Dynamics of single-mode nonclassicalities and quantum correlations in the Jaynes-Cummings model

TL;DR

This paper investigates the dynamics of nonclassicality and quantum correlations in the Jaynes-Cummings model, revealing how nonclassicality exchanges between atom and field and how it can be quantified and depleted using beam splitters.

Contribution

It introduces a detailed analysis of nonclassicality dynamics in the Jaynes-Cummings model, highlighting the limitations of entanglement potential and proposing a layered beam splitter approach to capture residual nonclassicality.

Findings

Nonclassicality is exchanged between atom and field via correlations.

Entanglement potential does not capture all nonclassicality.

Layered beam splitters can deplete residual nonclassicality.

Abstract

Dynamics of atom-field correlations and single-mode nonclassicalities present in the resonant Jaynes-Cummings model are investigated using negativity and entanglement potential for a set of initial states.

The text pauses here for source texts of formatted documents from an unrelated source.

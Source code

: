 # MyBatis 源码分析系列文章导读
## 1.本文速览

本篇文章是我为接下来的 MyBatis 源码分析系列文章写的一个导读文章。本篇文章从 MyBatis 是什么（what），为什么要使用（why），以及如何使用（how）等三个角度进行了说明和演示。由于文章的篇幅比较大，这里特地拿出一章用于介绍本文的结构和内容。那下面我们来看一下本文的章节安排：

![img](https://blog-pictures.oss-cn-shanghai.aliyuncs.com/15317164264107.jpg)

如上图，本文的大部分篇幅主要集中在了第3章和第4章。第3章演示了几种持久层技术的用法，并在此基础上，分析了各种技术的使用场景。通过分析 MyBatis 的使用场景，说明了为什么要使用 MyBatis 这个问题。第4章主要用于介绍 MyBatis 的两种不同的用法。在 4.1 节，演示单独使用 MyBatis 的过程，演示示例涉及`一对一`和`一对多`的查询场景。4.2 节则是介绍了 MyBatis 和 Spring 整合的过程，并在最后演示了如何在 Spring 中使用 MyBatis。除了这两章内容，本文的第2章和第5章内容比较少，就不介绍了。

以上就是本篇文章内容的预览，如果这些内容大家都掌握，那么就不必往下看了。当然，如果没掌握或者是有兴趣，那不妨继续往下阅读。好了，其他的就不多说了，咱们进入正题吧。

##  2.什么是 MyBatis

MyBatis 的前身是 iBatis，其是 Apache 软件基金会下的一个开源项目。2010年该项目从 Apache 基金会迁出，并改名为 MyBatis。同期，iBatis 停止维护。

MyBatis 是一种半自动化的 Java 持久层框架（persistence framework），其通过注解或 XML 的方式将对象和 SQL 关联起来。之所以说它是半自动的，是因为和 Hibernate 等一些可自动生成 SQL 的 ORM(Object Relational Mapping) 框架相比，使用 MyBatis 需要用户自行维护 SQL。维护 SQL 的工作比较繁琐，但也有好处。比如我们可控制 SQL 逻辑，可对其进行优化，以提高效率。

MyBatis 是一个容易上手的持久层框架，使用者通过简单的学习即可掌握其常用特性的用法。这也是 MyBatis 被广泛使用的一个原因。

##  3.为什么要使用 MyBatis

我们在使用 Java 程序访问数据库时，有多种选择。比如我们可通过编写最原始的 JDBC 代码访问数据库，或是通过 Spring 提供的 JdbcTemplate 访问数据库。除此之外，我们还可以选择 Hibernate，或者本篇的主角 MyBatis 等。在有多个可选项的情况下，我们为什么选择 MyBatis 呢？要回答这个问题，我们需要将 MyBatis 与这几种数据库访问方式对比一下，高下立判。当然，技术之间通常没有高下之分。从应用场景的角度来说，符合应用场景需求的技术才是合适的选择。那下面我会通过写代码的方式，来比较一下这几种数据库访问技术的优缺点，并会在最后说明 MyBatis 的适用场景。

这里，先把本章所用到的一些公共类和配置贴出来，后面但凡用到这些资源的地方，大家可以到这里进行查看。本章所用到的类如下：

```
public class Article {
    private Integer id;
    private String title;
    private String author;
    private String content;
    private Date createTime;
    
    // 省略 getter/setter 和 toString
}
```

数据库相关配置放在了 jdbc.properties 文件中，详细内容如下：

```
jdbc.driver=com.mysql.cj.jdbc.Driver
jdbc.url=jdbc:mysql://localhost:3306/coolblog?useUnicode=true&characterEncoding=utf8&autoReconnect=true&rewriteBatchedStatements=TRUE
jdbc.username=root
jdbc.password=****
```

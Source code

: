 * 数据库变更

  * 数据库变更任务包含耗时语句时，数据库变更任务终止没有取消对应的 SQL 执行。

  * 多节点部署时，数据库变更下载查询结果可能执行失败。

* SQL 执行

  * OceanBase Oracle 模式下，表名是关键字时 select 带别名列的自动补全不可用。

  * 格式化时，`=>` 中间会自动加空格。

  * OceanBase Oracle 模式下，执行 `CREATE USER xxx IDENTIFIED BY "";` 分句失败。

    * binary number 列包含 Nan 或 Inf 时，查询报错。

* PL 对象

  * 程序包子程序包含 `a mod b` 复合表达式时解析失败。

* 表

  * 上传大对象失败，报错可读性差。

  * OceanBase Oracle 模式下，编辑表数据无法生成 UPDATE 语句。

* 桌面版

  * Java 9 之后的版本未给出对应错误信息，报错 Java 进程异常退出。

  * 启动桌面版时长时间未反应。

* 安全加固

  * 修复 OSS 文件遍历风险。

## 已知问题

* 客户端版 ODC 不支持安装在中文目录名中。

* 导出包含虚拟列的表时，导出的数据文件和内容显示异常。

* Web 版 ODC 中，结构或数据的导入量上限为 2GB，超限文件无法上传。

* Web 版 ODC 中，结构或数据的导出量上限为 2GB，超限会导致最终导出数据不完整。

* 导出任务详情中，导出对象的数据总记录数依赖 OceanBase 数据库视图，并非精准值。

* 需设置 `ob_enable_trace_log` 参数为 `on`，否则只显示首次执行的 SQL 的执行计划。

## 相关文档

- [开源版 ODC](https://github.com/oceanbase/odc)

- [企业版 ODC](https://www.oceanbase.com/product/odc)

The study has revealed the interplay between three different types of nonclassicality present in the model and established that the nonclassicality is continuously exchanged between the field and atom through the atom-field correlations. Further, it is observed that the entanglement potential does not capture all the single-mode nonclassicality and there exists some residual nonclassicality in the reduced single-mode states at the output of the beam splitter which is not captured by the entanglement in which single-mode nonclassicality is quantitatively mapped in Asboth's criterion. Additional layers of beam splitters are added to deplete all the nonclassicality and to reveal that almost all the residual nonclassicality is captured with three layers of beam splitters. Further, the reduced states of the atom and field have zero (non-zero) quantum coherence in the Fock basis when the atom-field correlations are maximum if the field (or atom) has zero (non-zero) quantum coherence initially.